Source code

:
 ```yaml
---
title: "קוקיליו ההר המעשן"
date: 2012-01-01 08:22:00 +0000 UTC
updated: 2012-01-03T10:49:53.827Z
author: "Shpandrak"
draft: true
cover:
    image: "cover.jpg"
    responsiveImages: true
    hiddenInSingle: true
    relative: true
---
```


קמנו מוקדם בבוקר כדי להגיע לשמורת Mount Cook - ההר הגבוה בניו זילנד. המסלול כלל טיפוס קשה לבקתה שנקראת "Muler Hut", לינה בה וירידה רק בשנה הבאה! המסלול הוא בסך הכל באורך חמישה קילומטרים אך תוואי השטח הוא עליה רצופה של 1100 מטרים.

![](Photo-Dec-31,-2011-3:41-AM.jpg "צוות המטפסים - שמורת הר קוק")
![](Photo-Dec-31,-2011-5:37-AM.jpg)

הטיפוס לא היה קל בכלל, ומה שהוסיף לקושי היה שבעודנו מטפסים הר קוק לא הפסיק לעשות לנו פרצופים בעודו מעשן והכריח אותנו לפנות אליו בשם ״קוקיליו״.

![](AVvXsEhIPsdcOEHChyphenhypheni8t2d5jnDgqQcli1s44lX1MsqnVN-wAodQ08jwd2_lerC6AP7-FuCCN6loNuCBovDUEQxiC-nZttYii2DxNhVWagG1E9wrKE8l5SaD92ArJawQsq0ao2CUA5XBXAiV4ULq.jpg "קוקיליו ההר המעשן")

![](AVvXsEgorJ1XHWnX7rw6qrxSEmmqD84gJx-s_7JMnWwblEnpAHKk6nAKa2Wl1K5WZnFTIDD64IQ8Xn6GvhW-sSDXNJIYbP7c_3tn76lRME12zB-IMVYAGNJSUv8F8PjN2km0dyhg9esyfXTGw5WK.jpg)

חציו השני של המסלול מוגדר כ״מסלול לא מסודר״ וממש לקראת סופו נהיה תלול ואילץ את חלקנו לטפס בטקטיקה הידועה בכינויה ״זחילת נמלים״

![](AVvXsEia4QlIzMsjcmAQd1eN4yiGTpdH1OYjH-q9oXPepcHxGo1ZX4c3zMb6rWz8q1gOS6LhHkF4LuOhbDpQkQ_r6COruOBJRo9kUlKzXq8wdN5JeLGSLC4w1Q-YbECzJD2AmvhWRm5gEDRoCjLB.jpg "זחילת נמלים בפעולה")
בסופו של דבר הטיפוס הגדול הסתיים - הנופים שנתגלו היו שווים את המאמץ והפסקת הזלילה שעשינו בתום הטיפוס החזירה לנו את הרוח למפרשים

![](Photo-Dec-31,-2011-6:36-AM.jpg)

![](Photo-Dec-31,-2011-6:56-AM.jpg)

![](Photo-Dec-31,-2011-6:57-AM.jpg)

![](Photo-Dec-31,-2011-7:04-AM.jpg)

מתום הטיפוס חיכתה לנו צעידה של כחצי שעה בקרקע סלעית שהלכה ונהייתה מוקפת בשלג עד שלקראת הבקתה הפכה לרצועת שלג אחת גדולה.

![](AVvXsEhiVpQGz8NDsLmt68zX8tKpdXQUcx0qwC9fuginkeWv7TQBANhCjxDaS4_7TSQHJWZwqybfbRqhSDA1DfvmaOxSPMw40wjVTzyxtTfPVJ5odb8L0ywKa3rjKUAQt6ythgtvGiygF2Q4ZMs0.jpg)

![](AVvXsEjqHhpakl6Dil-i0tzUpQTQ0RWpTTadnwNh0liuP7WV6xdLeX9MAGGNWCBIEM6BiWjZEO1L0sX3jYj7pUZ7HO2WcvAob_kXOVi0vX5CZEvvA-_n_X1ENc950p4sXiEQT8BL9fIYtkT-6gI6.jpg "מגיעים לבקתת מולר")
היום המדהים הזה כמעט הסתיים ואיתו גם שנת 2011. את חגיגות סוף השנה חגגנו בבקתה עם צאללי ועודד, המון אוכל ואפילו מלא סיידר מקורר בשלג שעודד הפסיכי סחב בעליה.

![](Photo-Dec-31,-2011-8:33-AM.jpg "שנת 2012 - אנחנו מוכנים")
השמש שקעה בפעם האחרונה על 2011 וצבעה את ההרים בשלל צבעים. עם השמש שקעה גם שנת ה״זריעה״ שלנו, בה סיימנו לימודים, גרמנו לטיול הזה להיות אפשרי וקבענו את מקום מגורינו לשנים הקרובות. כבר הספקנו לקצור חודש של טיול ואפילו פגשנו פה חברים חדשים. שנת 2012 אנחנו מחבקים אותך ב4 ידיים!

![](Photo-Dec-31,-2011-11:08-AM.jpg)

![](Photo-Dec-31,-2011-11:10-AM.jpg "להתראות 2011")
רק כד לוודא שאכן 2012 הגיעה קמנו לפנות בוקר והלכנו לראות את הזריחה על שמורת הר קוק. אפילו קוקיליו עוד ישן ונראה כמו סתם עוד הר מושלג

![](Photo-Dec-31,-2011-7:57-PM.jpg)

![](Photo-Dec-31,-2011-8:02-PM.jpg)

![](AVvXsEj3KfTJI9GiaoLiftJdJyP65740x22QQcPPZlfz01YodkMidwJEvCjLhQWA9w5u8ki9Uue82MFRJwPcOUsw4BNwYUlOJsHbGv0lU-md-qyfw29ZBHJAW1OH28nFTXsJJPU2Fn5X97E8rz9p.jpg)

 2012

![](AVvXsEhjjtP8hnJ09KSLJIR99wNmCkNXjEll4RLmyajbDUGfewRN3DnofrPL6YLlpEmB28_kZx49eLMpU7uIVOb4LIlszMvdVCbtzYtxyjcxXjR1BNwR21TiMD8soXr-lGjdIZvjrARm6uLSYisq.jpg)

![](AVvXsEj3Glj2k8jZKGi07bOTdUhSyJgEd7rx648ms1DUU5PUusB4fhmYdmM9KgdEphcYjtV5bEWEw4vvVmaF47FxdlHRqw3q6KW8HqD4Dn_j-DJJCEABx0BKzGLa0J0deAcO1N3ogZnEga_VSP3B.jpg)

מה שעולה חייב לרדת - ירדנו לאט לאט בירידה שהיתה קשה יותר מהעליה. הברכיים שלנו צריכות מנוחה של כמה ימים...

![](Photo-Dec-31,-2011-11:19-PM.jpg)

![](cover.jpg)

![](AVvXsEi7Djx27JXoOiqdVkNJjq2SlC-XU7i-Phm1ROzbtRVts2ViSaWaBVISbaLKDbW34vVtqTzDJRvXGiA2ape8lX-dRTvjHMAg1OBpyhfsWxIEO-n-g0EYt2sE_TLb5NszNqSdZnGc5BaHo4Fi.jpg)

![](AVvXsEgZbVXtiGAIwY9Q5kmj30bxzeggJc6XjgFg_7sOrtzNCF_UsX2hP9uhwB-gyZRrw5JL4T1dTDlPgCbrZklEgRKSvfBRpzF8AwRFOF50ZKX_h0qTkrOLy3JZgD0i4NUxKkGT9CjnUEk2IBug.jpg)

•••

Generate an exact reproduction of all entries.

Source code

:
 ```yaml
---
title: "קוקיליו ההר המעשן"
date: 2012-01-01 08:22:00 +0000 UTC
updated: 2012-01-03T10:49:53.827Z
author: "Shpandrak"
draft: true
cover:
    image: "cover.jpg"
    responsiveImages: true
    hiddenInSingle: true
    relative: true
---
```


קמנו מוקדם בבוקר כדי להגיע לשמורת Mount Cook - ההר הגבוה בניו זילנד. המסלול כלל טיפוס קשה לבקתה שנקראת "Muler Hut", לינה בה וירידה רק בשנה הבאה! המסלול הוא בסך הכל באורך חמישה קילומטרים אך תוואי השטח הוא עליה רצופה של 1100 מטרים.

![](Photo-Dec-31,-2011-3:41-AM.jpg "צוות המטפסים - שמורת הר קוק")
![](Photo-Dec-31,-2011-5:37-AM.jpg)

הטיפוס לא היה קל בכלל, ומה שהוסיף לקושי היה שבעודנו מטפסים הר קוק לא הפסיק לעשות לנו פרצופים בעודו מעשן והכריח אותנו לפנות אליו בשם ״קוקיליו״.

![](AVvXsEhIPsdcOEHChyphenhypheni8t2d5jnDgqQcli1s44lX1MsqnVN-wAodQ08jwd2_lerC6AP7-FuCCN6loNuCBovDUEQxiC-nZttYii2DxNhVWagG1E9wrKE8l5SaD92ArJawQsq0ao2CUA5XBXAiV4ULq.jpg "קוקיליו ההר המעשן")

![](AVvXsEgorJ1XHWnX7rw6qrxSEmmqD84gJx-s_7JMnWwblEnpAHKk6nAKa2Wl1K5WZnFTIDD64IQ8Xn6GvhW-sSDXNJIYbP7c_3tn76lRME12zB-IMVYAGNJSUv8F8PjN2km0dyhg9esyfXTGw5WK.jpg)

חציו השני של המסלול מוגדר כ״מסלול לא מסודר״ וממש לקראת סופו נהיה תלול ואילץ את חלקנו לטפס בטקטיקה הידועה בכינויה ״זחילת נמלים״

![](AVvXsEia4QlIzMsjcmAQd1eN4yiGTpdH1OYjH-q9oXPepcHxGo1ZX4c3zMb6rWz8q1gOS6LhHkF4LuOhbDpQkQ_r6COruOBJRo9kUlKzXq8wdN5JeLGSLC4w1Q-YbECzJD2AmvhWRm5gEDRoCjLB.jpg "זחילת נמלים בפעולה")
בסופו של דבר הטיפוס הגדול הסתיים - הנופים שנתגלו היו שווים את המאמץ והפסקת הזלילה שעשינו בתום הטיפוס החזירה לנו את הרוח למפרשים

![](Photo-Dec-31,-2011-6:36-AM.jpg)

![](Photo-Dec-31,-2011-6:56-AM.jpg)

![](Photo-Dec-31,-2011-6:57-AM.jpg)

![](Photo-Dec-31,-2011-7:04-AM.jpg)

מתום הטיפוס חיכתה לנו צעידה של כחצי שעה בקרקע סלעית שהלכה ונהייתה מוקפת בשלג עד שלקראת הבקתה הפכה לרצועת שלג אחת גדולה.

![](AVvXsEhiVpQGz8NDsLmt68zX8tKpdXQUcx0qwC9fuginkeWv7TQBANhCjxDaS4_7TSQHJWZwqybfbRqhSDA1DfvmaOxSPMw40wjVTzyxtTfPVJ5odb8L0ywKa3rjKUAQt6ythgtvGiygF2Q4ZMs0.jpg)

![](AVvXsEjqHhpakl6Dil-i0tzUpQTQ0RWpTTadnwNh0liuP7WV6xdLeX9MAGGNWCBIEM6BiWjZEO1L0sX3jYj7pUZ7HO2WcvAob_kXOVi0vX5CZEvvA-_n_X1ENc950p4sXiEQT8BL9fIYtkT-6gI6.jpg "מגיעים לבקתת מולר")
היום המדהים הזה כמעט הסתיים ואיתו גם שנת 2011. את חגיגות סוף השנה חגגנו בבקתה עם צאללי ועודד, המון אוכל ואפילו מלא סיידר מקורר בשלג שעודד הפסיכי סחב בעליה.

![](Photo-Dec-31,-2011-8:33-AM.jpg "שנת 2012 - אנחנו מוכנים")
השמש שקעה בפעם האחרונה על 2011 וצבעה את ההרים בשלל צבעים. עם השמש שקעה גם שנת ה״זריעה״ שלנו, בה סיימנו לימודים, גרמנו לטיול הזה להיות אפשרי וקבענו את מקום מגורינו לשנים הקרובות. כבר הספקנו לקצור חודש של טיול ואפילו פגשנו פה חברים חדשים. שנת 2012 אנחנו מחבקים אותך ב4 ידיים!

![](Photo-Dec-31,-2011-11:08-AM.jpg)

![](Photo-Dec-31,-2011-11:10-AM.jpg "להתראות 2011")
רק כד לוודא שאכן 2012 הגיעה קמנו לפנות בוקר והלכנו לראות את הזריחה על שמורת הר קוק. אפילו קוקיליו עוד ישן ונראה כמו סתם עוד הר מושלג

![](Photo-Dec-31,-2011-7:57-PM.jpg)

![](Photo-Dec-31,-2011-8:02-PM.jpg)

![](AVvXsEj3KfTJI9GiaoLiftJdJyP65740x22QQcPPZlfz01YodkMidwJEvCjLhQWA9w5u8ki9Uue82MFRJwPcOUsw4BNwYUlOJsHbGv0lU-md-qyfw29ZBHJAW1OH28nFTXsJJPU2Fn5X97E8rz9p.jpg)

 2012

![](AVvXsEhjjtP8hnJ09KSLJIR99wNmCkNXjEll4RLmyajbDUGfewRN3DnofrPL6YLlpEmB28_kZx49eLMpU7uIVOb4LIlszMvdVCbtzYtxyjcxXjR1BNwR21TiMD8soXr-lGjdIZvjrARm6uLSYisq.jpg)

![](AVvXsEj3Glj2k8jZKGi07bOTdUhSyJgEd7rx648ms1DUU5PUusB4fhmYdmM9KgdEphcYjtV5bEWEw4vvVmaF47FxdlHRqw3q6KW8HqD4Dn_j-DJJCEABx0BKzGLa0J0deAcO1N3ogZnEga_VSP3B.jpg)

מה שעולה חייב לרדת - ירדנו לאט לאט בירידה שהיתה קשה יותר מהעליה. הברכיים שלנו צריכות מנוחה של כמה ימים...

![](Photo-Dec-31,-2011-11:19-PM.jpg)

![](cover.jpg)

![](AVvXsEi7Djx27JXoOiqdVkNJjq2SlC-XU7i-Phm1ROzbtRVts2ViSaWaBVISbaLKDbW34vVtqTzDJRvXGiA2ape8lX-dRTvjHMAg1OBpyhfsWxIEO-n-g0EYt2sE_TLb5NszNqSdZnGc5BaHo4Fi.jpg)

![](AVvXsEgZbVXtiGAIwY9Q5kmj30bxzeggJc6XjgFg_7sOrtzNCF_UsX2hP9uhwB-gyZRrw5JL4T1dTDlPgCbrZklEgRKSvfBRpzF8AwRFOF50ZKX_h0qTkrOLy3JZgD0i4NUxKkGT9CjnUEk2IBug.jpg)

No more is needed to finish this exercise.